> **Exercise objective**: Copy out each line of the material in which the word "only" appears.

> **Dataset extract**:
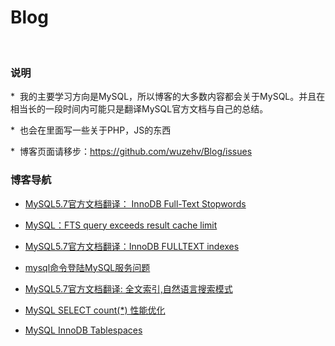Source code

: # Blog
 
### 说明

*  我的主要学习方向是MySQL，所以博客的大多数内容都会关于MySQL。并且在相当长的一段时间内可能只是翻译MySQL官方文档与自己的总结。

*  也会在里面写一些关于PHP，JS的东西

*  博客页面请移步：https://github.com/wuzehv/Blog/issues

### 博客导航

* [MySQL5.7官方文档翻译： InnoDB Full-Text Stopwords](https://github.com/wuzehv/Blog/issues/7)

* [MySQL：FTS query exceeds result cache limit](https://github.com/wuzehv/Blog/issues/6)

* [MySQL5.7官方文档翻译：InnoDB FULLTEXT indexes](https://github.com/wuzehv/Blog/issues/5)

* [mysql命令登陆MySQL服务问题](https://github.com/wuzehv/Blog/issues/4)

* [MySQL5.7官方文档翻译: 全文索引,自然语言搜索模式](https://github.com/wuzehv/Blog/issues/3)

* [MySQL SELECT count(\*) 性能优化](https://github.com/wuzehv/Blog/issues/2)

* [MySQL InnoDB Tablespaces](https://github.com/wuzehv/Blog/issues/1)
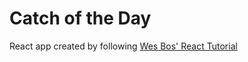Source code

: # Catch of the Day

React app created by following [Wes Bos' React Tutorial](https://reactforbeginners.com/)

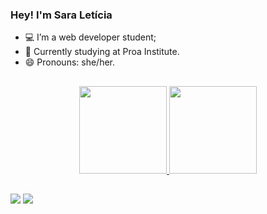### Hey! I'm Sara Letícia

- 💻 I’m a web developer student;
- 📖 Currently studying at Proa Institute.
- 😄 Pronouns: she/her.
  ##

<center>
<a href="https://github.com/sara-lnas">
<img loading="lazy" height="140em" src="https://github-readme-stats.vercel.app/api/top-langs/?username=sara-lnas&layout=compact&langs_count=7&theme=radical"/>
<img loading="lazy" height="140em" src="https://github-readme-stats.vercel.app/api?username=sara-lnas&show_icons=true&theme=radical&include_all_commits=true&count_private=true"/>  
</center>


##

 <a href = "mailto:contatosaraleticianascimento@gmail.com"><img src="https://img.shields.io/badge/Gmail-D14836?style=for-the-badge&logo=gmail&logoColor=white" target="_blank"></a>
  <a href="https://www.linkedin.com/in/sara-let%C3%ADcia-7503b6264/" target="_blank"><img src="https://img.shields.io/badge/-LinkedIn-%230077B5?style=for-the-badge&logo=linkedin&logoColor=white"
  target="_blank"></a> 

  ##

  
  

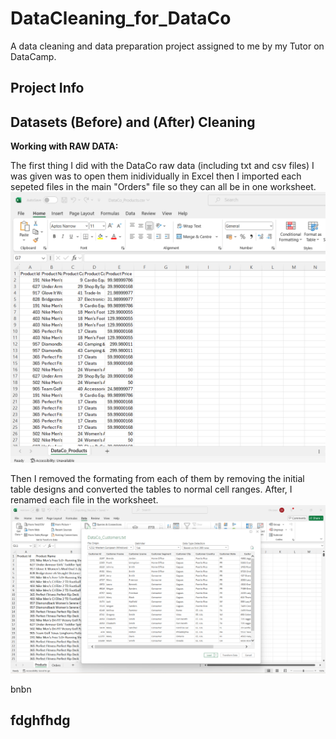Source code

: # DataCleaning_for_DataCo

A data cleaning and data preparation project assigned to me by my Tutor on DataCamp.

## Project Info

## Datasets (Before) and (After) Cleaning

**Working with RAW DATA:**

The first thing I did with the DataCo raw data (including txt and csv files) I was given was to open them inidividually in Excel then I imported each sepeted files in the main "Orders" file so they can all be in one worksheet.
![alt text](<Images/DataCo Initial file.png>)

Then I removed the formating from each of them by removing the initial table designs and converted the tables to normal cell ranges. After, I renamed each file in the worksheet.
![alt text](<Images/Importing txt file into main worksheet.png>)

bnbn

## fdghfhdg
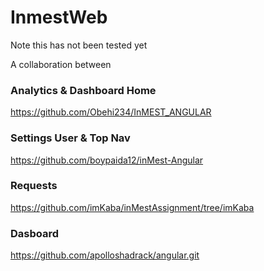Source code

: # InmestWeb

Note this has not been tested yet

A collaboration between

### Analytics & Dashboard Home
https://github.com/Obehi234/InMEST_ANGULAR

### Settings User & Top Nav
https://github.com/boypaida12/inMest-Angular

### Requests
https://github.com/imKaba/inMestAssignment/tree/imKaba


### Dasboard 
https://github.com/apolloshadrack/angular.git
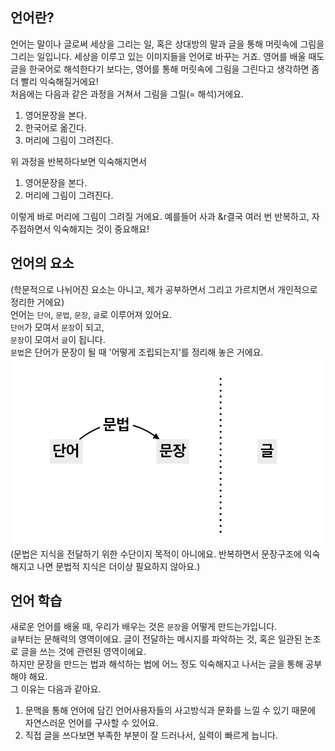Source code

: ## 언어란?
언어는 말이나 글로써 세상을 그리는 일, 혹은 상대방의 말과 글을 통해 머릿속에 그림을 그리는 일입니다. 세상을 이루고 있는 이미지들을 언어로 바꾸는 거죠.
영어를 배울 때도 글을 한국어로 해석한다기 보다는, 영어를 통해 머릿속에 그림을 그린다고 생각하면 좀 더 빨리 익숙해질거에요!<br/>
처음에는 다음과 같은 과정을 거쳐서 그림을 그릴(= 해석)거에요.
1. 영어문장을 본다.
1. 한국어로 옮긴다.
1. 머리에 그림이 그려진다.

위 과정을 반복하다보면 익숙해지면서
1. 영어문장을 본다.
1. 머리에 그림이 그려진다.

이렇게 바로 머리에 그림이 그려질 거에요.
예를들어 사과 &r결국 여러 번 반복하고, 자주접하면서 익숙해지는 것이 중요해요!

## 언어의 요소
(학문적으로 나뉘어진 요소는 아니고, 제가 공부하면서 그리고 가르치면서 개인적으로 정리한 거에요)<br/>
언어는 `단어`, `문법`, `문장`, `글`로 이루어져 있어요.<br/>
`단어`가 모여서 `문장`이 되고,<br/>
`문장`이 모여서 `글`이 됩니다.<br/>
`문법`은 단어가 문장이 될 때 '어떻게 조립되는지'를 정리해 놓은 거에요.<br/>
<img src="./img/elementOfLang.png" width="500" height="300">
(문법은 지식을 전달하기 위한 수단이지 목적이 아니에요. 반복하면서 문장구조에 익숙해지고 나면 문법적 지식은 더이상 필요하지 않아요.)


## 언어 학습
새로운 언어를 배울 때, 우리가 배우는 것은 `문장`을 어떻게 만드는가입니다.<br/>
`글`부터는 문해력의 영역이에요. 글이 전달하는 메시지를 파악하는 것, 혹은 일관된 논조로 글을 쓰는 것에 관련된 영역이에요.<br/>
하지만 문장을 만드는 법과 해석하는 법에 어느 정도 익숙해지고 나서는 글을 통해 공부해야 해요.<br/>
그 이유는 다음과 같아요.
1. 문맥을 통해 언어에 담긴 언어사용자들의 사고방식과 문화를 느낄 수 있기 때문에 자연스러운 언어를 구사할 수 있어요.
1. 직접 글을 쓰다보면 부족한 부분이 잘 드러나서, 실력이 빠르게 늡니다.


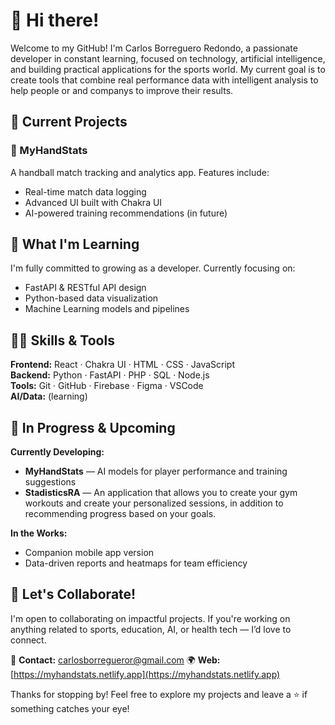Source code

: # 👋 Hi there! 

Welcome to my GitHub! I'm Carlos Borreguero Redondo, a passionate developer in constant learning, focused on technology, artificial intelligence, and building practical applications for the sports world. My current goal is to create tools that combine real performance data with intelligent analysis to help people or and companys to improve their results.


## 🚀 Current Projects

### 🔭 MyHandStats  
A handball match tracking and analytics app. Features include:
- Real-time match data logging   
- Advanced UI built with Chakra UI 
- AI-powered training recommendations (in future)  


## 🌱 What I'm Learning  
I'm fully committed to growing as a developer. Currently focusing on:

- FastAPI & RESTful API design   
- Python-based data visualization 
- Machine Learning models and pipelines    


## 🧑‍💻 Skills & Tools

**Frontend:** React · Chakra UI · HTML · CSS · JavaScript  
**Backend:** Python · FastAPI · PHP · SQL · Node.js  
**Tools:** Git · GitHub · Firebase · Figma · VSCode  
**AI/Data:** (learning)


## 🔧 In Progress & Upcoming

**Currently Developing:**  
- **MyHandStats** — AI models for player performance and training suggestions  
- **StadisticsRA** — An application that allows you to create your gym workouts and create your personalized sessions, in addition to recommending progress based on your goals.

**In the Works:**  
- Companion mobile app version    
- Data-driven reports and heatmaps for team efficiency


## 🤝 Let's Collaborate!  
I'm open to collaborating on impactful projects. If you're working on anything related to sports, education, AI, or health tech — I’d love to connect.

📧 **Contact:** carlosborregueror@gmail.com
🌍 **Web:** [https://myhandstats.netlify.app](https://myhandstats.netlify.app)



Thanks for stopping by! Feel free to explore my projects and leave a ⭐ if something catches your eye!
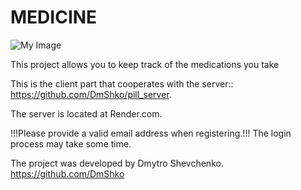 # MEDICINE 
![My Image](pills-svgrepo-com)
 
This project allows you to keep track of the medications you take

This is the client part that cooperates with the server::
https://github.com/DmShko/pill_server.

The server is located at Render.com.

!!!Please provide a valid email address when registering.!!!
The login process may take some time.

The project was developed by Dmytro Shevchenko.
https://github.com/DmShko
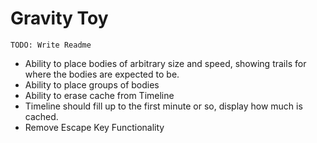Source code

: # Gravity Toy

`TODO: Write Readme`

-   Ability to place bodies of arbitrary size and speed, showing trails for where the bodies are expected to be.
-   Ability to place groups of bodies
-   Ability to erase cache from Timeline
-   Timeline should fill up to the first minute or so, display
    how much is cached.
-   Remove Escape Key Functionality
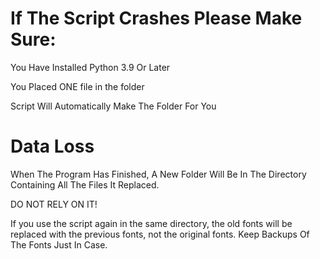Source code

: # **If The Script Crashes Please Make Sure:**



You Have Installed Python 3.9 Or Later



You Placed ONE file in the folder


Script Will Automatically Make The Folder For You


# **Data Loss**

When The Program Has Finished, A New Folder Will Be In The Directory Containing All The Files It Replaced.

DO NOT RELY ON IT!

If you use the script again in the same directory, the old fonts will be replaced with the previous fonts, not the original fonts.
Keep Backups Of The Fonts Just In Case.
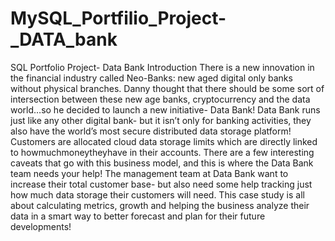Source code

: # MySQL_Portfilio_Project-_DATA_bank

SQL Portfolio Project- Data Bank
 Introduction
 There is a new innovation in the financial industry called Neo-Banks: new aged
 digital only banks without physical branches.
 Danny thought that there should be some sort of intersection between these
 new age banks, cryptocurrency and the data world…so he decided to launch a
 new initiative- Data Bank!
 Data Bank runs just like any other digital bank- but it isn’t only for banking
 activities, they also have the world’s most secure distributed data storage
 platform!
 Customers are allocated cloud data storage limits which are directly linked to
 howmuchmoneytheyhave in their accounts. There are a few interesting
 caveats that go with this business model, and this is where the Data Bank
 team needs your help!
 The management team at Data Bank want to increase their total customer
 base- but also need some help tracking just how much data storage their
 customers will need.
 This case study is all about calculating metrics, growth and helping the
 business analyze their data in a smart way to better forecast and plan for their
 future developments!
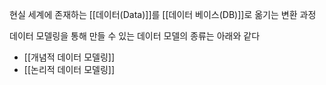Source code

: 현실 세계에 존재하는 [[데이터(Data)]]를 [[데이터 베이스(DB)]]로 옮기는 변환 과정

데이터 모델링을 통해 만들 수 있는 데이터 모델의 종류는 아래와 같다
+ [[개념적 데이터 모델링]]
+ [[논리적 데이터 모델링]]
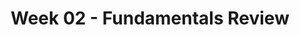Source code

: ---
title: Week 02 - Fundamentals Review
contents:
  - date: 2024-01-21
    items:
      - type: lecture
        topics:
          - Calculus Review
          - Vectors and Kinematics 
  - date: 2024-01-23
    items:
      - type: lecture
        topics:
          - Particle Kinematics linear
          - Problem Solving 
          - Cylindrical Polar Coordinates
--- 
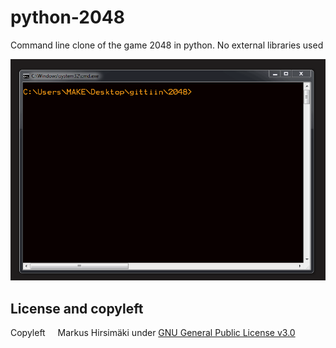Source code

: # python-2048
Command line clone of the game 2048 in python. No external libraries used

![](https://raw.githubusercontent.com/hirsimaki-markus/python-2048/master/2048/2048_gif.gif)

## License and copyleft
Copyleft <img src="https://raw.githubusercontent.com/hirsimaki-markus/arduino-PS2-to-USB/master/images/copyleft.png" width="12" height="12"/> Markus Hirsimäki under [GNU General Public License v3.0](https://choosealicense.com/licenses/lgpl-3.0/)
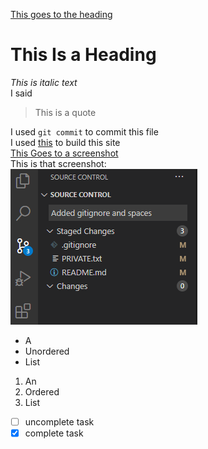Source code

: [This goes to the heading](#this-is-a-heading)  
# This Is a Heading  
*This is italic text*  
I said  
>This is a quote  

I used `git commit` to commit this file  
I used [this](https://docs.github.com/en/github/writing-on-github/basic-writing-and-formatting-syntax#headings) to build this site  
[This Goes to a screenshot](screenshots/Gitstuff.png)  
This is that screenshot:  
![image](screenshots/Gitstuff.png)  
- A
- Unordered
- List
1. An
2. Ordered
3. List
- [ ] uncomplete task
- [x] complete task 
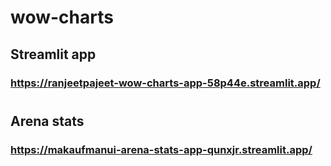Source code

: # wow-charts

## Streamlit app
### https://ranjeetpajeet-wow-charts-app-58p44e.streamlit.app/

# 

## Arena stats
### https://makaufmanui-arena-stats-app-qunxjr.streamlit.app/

> **Task result**:
 digital only banks without physical branches.
 Data Bank runs just like any other digital bank- but it isn’t only for banking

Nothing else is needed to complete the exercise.